La BfG est constituée de 177 agences, comptant près d’un million de clients, avec pour effectif au 31 Décembre 1998, 4888,5 UTP.Cette banque dont le Crédit Lyonnais possède 50% plus une action avait été acquise fin 1992 pour 4 Milliards 750 Millions.
Du fait de la faible rentabilité de la BfG, sa cession s’est avérée très difficile et il a fallu plus d’un an au cabinet Morgan et Stanley pour trouver un repreneur sérieux.
Ce repreneur est donc la banque Suédoise Skandinaviska Enskilda Banken qui prendra le contrôle de la BfG a compter du 1er Janvier 2000.
Cette cession s’élève à 3,1 Milliards DEM pour 100 % des actions.
Les actionnaires minoritaires de la BfG :
ABP et BGAG transférant leurs actions sur les bases d’une valeur de la banque estimée à 3,6 Milliards DEM.

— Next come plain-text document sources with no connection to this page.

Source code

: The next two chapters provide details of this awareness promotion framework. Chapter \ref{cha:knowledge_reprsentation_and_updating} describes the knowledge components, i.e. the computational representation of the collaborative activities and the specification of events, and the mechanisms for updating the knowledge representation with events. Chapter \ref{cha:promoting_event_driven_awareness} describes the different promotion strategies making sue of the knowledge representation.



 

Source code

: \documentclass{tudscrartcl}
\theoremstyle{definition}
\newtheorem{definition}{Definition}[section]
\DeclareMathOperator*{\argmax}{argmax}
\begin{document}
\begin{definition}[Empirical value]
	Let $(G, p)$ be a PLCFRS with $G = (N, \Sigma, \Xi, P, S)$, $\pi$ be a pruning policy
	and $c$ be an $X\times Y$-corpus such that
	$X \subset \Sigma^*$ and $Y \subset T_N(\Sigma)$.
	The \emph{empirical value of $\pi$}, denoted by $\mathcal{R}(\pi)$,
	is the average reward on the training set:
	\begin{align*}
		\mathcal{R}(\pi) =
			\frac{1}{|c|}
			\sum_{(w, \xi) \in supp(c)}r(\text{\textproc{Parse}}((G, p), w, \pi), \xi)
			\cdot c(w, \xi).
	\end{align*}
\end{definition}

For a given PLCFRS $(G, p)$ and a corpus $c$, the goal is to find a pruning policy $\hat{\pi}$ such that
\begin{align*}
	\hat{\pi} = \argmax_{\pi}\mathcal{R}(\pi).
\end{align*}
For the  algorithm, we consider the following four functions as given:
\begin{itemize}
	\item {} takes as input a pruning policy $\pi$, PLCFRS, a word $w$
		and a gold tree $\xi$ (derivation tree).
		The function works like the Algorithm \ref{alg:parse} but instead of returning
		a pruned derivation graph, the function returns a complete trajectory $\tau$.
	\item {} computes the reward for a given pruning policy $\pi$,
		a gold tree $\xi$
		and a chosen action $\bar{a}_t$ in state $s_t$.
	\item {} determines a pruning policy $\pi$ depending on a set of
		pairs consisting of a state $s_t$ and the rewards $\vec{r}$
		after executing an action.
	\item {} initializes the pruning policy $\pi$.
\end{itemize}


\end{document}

FORCE OUVRIERE a réclamé à la direction des éléments plus précis concernant le volet social de cette cession, tant au niveau des salariés de la BfG (environ 5000 personnes), qu’au niveau de l’impact de cette cession sur les effectifs de certaines directions du siègedu C.L. travaillant avec la BfG.
La direction nous a assuré que le repreneur intégrant l’ensemble du personnel de la BfG comme le prévoit la législation, avait pour projet de développer les activitées de la banque.

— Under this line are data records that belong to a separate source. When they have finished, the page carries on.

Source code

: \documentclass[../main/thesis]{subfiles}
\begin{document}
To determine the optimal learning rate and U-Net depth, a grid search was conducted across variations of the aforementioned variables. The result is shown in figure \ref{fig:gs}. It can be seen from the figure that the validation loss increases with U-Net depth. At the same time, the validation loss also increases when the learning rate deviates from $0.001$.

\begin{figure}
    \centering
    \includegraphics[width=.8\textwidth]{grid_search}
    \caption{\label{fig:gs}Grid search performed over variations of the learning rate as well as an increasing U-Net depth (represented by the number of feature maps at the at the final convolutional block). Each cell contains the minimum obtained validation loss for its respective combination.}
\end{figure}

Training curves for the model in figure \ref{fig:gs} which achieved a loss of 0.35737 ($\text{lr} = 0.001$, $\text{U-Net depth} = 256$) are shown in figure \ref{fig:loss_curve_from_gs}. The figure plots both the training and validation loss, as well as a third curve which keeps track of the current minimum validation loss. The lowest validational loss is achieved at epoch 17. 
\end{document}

Selon la direction les éventuelles répercussions sur les effectifs Crédit Lyonnais seraient nulles.
FORCE OUVRIERE a souhaité connaître le coût total de cette " aventure " pour le Crédit Lyonnais, l’impact sur les comptes et la politique " avenir " du Crédit Lyonnais en dehors du marché français.
La direction a réaffirmé que cette cession était accompagnée d’une constitution de provisions exceptionnelles ne remettant pas en cause les tendances de résultats annoncés par la banque pour l’ensemble de l’exercice 1999.
Cette provision exceptionnelle s’élèverait à plusieurs centaines de millions (vraisemblablement 500).
Selon la direction, la cession de la BfG permet de renforcer le ratio de solvabilité Tiers One de la banque.
Pour ce qui est de la politique du Crédit Lyonnais à l’étranger la direction a affirmé quelle s’appuierait maintenant sur ses " nouveaux Partenaires " notamment la Commerzbank en Allemagne.
La direction s’est également engagée à nous fournir plus d’informations lorsque l’opération serait finalisée.
FORCE OUVRIERE a tenu à souligner deux points importants : cette cession nous est imposée par la décision de Bruxelles, par rapport au calendrier. Est-il encore possible d’attendre afin de trouver repreneur à un prix plus intéressant ?
Constatant au fur et à mesure de l’avancée des débats en séance que les doutes subsistaient, tant en matière sociale qu’au niveau des répercussions financières globales, FORCE OUVRIERE à été amenée à s’abstenir.